C’est bien alors au déni du sujet, de sa place, de sa prise sur le monde, de son projet et de son intentionnalité que nous assistons. Le temps est mécanique : toutes les minutes se valent et il suffit de les organiser correctement pour qu’elles soient bien utilisées... Or, chacun sait qu’il n’en est rien et Freinet nous a rappelé avec vigueur que le « vrai travail » ne fatigue pas l’enfant ; ce qui le fatigue c’est l’absurdité de tâches qui n’ont pas de sens pour lui. Et Oury a ajouté : « ce qui fatigue, ce n’est jamais ce qu’on fait, c’est ce que l’on n’arrive pas à faire. » Pour dire les choses en un mot : ce qui fatigue, c’est l’échec. Et, pour préciser : ce qui fatigue, c’est le cours mal foutu, la présentation d’un savoir sans tenir compte des représentations préalables et où l’élève ne trouve rien à quoi s’accrocher, les ambiguïtés d’un enseignement où l’enfant ne retrouve pas la trame d’un projet intelligible pour lui : « Qu’est-ce qu’ils cherchent à faire le mathématicien et le géographe ? Qu’est-ce qu’ils veulent faire du monde ? » Ce qui fatigue c’est ce qui échappe et s’accumule sur les épaules de l’élève, ce qui finit par prendre des proportions telles qu’il devient impossible de tenter quoi que ce soit. Ce qui fatigue, c’est la répétition en guise d’explication, l’exhortation en guise de dispositif, l’évaluation systématique et permanente à la place d’apprentissages tâtonnants, la suffisance d’un savoir qui s’impose en vertu d’on ne sait trop quelles caractéristiques mystérieuses à la place d’un savoir qui se propose à l’intelligence de l’autre et lui permet de s’y investir.

Or, si l’on reste dans la métaphore mécanique ou biologique, si l’on passe ce qui se vit réellement dans les apprentissages par pertes et profits, il est inévitable que les projets qui se font jour aujourd’hui soient pensés sur le mode compensatoire. Les activités socio-éducatives viendront compenser, par leur intérêt, l’ennui qui continuera à caractériser les apprentissages scolaires. On fera du sport ou de la poterie pour dépenser une énergie que les cours de français et de mathématiques n’auront pas permis d’utiliser. On fera porter aux responsables associatifs la lourde charge de réconcilier avec les savoirs des enfants que l’on continuera à écarter de ceux-ci par ailleurs. On réparera le moteur usé ou le corps abîmé sans tenter de prévenir cela, de placer un sujet au coeur de ses apprentissages, de le mettre en position de gérer son temps lui-même, d’équilibrer et d’organiser ses activités en fonction de ses intentions fondatrices, du plaisir de comprendre et de la satisfaction de se développer, de comprendre ce qu’il fait et le monde qui l’entoure et de se développer en agissant dessus. De comprendre en agissant et de se développer en comprenant.

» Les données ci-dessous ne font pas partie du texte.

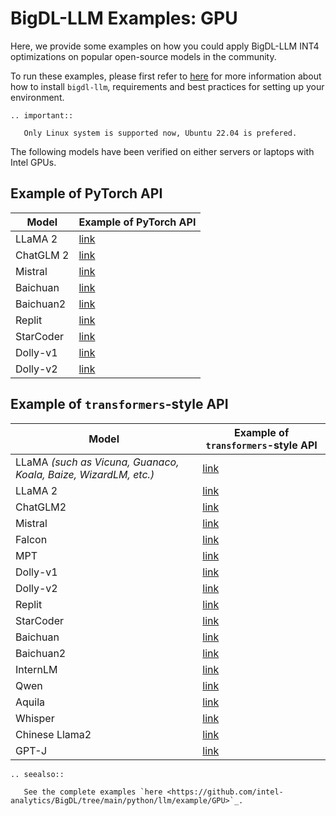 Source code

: # BigDL-LLM Examples: GPU

Here, we provide some examples on how you could apply BigDL-LLM INT4 optimizations on popular open-source models in the community.

To run these examples, please first refer to [here](./install_gpu.html) for more information about how to install ``bigdl-llm``, requirements and best practices for setting up your environment.

```eval_rst
.. important::

   Only Linux system is supported now, Ubuntu 22.04 is prefered.
```

The following models have been verified on either servers or laptops with Intel GPUs.

## Example of PyTorch API

| Model      | Example of PyTorch API                                |
|------------|-------------------------------------------------------|
| LLaMA 2    | [link](https://github.com/intel-analytics/BigDL/tree/main/python/llm/example/GPU/PyTorch-Models/Model/llama2)    |
| ChatGLM 2  | [link](https://github.com/intel-analytics/BigDL/tree/main/python/llm/example/GPU/PyTorch-Models/Model/chatglm2)  |
| Mistral    | [link](https://github.com/intel-analytics/BigDL/tree/main/python/llm/example/GPU/PyTorch-Models/Model/mistral)   |
| Baichuan   | [link](https://github.com/intel-analytics/BigDL/tree/main/python/llm/example/GPU/PyTorch-Models/Model/baichuan)  |
| Baichuan2  | [link](https://github.com/intel-analytics/BigDL/tree/main/python/llm/example/GPU/PyTorch-Models/Model/baichuan2) |
| Replit     | [link](https://github.com/intel-analytics/BigDL/tree/main/python/llm/example/GPU/PyTorch-Models/Model/replit)    |
| StarCoder  | [link](https://github.com/intel-analytics/BigDL/tree/main/python/llm/example/GPU/PyTorch-Models/Model/starcoder) |
| Dolly-v1   | [link](https://github.com/intel-analytics/BigDL/tree/main/python/llm/example/GPU/PyTorch-Models/Model/dolly-v1)  |
| Dolly-v2   | [link](https://github.com/intel-analytics/BigDL/tree/main/python/llm/example/GPU/PyTorch-Models/Model/dolly-v2)  |


## Example of `transformers`-style API

| Model      | Example of `transformers`-style API                   |
|------------|-------------------------------------------------------|
| LLaMA *(such as Vicuna, Guanaco, Koala, Baize, WizardLM, etc.)* |[link](https://github.com/intel-analytics/BigDL/tree/main/python/llm/example/GPU/HF-Transformers-AutoModels/Model/vicuna)|
| LLaMA 2    | [link](https://github.com/intel-analytics/BigDL/tree/main/python/llm/example/GPU/HF-Transformers-AutoModels/Model/llama2) |
| ChatGLM2   | [link](https://github.com/intel-analytics/BigDL/tree/main/python/llm/example/GPU/HF-Transformers-AutoModels/Model/chatglm2)   |
| Mistral    | [link](https://github.com/intel-analytics/BigDL/tree/main/python/llm/example/GPU/HF-Transformers-AutoModels/Model/mistral)    |
| Falcon     | [link](https://github.com/intel-analytics/BigDL/tree/main/python/llm/example/GPU/HF-Transformers-AutoModels/Model/falcon)     |
| MPT        | [link](https://github.com/intel-analytics/BigDL/tree/main/python/llm/example/CPU/HF-Transformers-AutoModels/Model/mpt)        |
| Dolly-v1   | [link](https://github.com/intel-analytics/BigDL/tree/main/python/llm/example/CPU/HF-Transformers-AutoModels/Model/dolly_v1)   | 
| Dolly-v2   | [link](https://github.com/intel-analytics/BigDL/tree/main/python/llm/example/CPU/HF-Transformers-AutoModels/Model/dolly_v2)   | 
| Replit     | [link](https://github.com/intel-analytics/BigDL/tree/main/python/llm/example/CPU/HF-Transformers-AutoModels/Model/replit)     |
| StarCoder  | [link](https://github.com/intel-analytics/BigDL/tree/main/python/llm/example/GPU/HF-Transformers-AutoModels/Model/starcoder)  | 
| Baichuan   | [link](https://github.com/intel-analytics/BigDL/tree/main/python/llm/example/CPU/HF-Transformers-AutoModels/Model/baichuan)   |
| Baichuan2  | [link](https://github.com/intel-analytics/BigDL/tree/main/python/llm/example/GPU/HF-Transformers-AutoModels/Model/baichuan2)  |
| InternLM   | [link](https://github.com/intel-analytics/BigDL/tree/main/python/llm/example/GPU/HF-Transformers-AutoModels/Model/internlm)   |
| Qwen       | [link](https://github.com/intel-analytics/BigDL/tree/main/python/llm/example/GPU/HF-Transformers-AutoModels/Model/qwen)       |
| Aquila     | [link](https://github.com/intel-analytics/BigDL/tree/main/python/llm/example/GPU/HF-Transformers-AutoModels/Model/aquila)     |
| Whisper    | [link](https://github.com/intel-analytics/BigDL/tree/main/python/llm/example/GPU/HF-Transformers-AutoModels/Model/whisper)    |
| Chinese Llama2	    | [link](https://github.com/intel-analytics/BigDL/tree/main/python/llm/example/GPU/HF-Transformers-AutoModels/Model/chinese-llama2)    |
| GPT-J    | [link](https://github.com/intel-analytics/BigDL/tree/main/python/llm/example/GPU/HF-Transformers-AutoModels/Model/gpt-j)    |


```eval_rst
.. seealso::

   See the complete examples `here <https://github.com/intel-analytics/BigDL/tree/main/python/llm/example/GPU>`_.
```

Cela ne signifie pas, bien entendu, qu’il convient de nier le temps mécanique de l’horloge, de décréter que nos élèves sont de purs esprits et qu’ils n’ont jamais besoin de repos, d’affirmer péremptoirement que le travail intellectuel bien mené suffit à leur développement, d’ignorer les alertes médicales et de négliger l’influence du sommeil sur l’efficacité intellectuelle. Il s’agit simplement de placer le temps vécu, dans toutes ses dimensions, au centre de nos pratiques, c’est-à-dire de penser « le temps d’apprendre » et celui de se développer dans sa globalité, comme le temps d’un sujet vivant. En d’autres termes et modestement, il s’agit de penser, à l’école, dans nos classes, « l’apprentissage dans le temps » et d’apprendre à gérer ensemble ce temps pour que des personnes l’habitent et comprennent que sa structure n’est pas constituée par un appareillage mécanique imposé de l’extérieur, mais par la durée vivante d’une aventure irréductible à toute machinerie. « Penser et vivre nos apprentissages dans le temps », c’est alors, tout simplement, « prendre le temps d’apprendre ».